The SAMI Survey: Evidence for dynamical coupling of ionised gas and young stellar populations

TL;DR

This study compares the kinematics of ionised gas and stars in galaxies, revealing that their dynamical coupling varies with age and mass, and that gas is generally dynamically colder than stars, affecting galaxy evolution interpretations.

Contribution

It provides new insights into the local and global dynamical differences between ionised gas and stellar populations across galaxy ages and masses, highlighting the evolving nature of galaxy dynamics.

Findings

Younger galaxies show better gas-star kinematic agreement.

Older galaxies exhibit hotter global dynamical support.

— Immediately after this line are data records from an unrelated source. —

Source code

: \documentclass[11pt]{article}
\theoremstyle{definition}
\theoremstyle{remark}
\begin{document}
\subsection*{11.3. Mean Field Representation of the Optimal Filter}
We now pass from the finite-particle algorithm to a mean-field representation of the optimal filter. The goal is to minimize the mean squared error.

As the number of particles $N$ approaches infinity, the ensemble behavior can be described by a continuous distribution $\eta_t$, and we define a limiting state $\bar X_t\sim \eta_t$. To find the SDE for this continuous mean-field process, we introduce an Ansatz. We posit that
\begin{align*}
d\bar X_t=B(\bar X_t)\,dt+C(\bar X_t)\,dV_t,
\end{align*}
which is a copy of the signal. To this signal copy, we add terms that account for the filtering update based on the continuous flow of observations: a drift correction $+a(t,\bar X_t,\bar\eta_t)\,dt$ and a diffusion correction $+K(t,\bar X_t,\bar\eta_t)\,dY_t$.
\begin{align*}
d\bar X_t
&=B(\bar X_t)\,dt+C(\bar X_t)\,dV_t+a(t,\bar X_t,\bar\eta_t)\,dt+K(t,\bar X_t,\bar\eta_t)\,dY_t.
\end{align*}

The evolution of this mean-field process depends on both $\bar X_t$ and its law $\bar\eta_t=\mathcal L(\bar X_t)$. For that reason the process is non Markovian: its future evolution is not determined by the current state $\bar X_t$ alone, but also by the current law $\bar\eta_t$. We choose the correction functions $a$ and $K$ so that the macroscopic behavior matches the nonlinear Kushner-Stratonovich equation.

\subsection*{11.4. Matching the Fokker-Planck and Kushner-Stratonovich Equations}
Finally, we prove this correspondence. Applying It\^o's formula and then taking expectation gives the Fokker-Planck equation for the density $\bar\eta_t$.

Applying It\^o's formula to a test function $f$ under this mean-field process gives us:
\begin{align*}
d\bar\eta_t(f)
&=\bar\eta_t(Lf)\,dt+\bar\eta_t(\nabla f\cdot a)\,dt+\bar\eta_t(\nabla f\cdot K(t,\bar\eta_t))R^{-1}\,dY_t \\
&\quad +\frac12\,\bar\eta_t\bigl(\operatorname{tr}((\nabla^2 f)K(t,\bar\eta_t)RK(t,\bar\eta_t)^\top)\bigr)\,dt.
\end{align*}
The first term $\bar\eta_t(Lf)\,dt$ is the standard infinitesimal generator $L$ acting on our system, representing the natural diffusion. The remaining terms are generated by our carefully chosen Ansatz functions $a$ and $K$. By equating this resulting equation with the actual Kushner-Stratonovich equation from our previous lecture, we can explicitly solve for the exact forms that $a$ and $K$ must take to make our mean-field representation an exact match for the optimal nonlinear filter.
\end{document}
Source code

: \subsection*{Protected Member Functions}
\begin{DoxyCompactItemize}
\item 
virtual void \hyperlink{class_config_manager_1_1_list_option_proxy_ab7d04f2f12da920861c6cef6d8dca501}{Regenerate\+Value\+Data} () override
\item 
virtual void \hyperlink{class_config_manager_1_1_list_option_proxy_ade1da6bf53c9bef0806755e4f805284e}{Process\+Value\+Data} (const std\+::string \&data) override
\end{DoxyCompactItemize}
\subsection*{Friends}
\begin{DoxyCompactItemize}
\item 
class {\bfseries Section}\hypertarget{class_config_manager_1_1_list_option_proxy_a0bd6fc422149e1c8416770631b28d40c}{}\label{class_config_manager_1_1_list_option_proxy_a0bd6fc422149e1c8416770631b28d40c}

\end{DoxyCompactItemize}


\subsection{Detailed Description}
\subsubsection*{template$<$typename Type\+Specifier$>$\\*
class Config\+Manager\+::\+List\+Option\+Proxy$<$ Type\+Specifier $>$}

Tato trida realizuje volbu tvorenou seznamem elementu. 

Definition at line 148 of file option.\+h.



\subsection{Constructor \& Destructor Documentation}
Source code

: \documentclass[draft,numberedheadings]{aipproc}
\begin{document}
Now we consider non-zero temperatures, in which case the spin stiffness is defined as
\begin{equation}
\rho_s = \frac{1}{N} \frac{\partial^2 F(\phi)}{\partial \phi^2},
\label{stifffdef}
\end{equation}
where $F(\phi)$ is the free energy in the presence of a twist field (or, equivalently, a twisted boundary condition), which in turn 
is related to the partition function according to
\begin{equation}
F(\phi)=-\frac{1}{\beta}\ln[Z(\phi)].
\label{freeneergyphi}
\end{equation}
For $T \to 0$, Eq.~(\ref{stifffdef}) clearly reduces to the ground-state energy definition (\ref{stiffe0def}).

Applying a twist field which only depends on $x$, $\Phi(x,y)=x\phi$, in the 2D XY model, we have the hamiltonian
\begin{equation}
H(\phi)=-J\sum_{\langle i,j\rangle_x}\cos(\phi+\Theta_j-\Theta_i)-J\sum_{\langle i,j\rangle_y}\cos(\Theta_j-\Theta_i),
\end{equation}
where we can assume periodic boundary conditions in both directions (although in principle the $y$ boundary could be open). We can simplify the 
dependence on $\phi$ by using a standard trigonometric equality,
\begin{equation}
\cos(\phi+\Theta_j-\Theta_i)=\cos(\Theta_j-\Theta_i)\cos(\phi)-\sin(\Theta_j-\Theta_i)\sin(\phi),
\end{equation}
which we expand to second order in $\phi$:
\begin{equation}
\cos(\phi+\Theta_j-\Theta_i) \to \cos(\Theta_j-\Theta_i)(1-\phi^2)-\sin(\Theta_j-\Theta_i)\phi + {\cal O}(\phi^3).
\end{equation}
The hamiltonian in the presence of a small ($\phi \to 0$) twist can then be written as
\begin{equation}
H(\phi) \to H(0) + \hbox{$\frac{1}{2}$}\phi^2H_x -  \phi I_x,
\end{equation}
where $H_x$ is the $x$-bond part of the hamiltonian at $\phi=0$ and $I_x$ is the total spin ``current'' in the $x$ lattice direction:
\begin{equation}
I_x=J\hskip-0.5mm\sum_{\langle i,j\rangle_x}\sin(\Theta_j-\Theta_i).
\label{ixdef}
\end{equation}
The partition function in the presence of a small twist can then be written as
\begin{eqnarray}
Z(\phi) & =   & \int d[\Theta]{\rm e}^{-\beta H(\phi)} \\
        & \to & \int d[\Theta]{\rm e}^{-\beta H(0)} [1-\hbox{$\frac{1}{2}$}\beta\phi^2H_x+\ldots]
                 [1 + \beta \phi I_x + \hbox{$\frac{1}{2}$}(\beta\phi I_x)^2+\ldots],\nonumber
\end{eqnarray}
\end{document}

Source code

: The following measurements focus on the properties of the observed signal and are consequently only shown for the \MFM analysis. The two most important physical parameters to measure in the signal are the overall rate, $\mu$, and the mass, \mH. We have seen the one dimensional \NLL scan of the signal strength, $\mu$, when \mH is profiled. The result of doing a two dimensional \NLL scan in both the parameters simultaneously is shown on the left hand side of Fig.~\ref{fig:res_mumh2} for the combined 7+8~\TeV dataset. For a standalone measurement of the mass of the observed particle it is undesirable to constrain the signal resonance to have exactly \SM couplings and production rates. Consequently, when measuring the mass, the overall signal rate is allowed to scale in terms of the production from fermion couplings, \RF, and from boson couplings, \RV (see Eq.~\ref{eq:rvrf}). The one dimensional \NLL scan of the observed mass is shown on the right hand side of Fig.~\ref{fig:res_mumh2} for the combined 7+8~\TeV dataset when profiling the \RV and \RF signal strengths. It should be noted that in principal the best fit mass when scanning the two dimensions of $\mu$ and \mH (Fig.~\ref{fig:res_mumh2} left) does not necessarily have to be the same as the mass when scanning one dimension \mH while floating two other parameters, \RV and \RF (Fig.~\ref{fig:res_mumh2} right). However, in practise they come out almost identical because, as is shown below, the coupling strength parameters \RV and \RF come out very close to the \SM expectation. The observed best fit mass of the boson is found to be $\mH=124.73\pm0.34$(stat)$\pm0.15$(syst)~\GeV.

Ionised gas is almost always dynamically colder than stars.

Abstract

We explore local and global dynamical differences between the kinematics of ionised gas and stars in a sample of galaxies from Data Release 3 of the SAMI Galaxy Survey. We find better agreement between local (i.e., comparing on a spaxel-to-spaxel basis) velocities and dispersion of gas and stars in younger systems as with previous work on the asymmetric drift in galaxies, suggesting that the dynamics of stars and ionised gas are initially coupled. The intrinsic scatter around the velocity and dispersion relations increases with increasing stellar age and mass, suggesting that subsequent mechanisms such as internal processes, divergent star formation and assembly histories also play a role in setting and altering the dynamics of galaxies. The global (flux-weighted) dynamical support of older galaxies is hotter than in younger systems. We find that the ionised gas in galaxies is almost always dynamically colder than the stars with a steeper velocity gradient. In absolute terms, the local difference in velocity dispersion is more pronounced than the local difference in velocity, possibly reflecting inherent differences in the impact of turbulence, inflow and/or feedback on gas compared to stars. We suggest how these findings may be taken into account when comparing high and low redshift galaxy samples to infer dynamical evolution.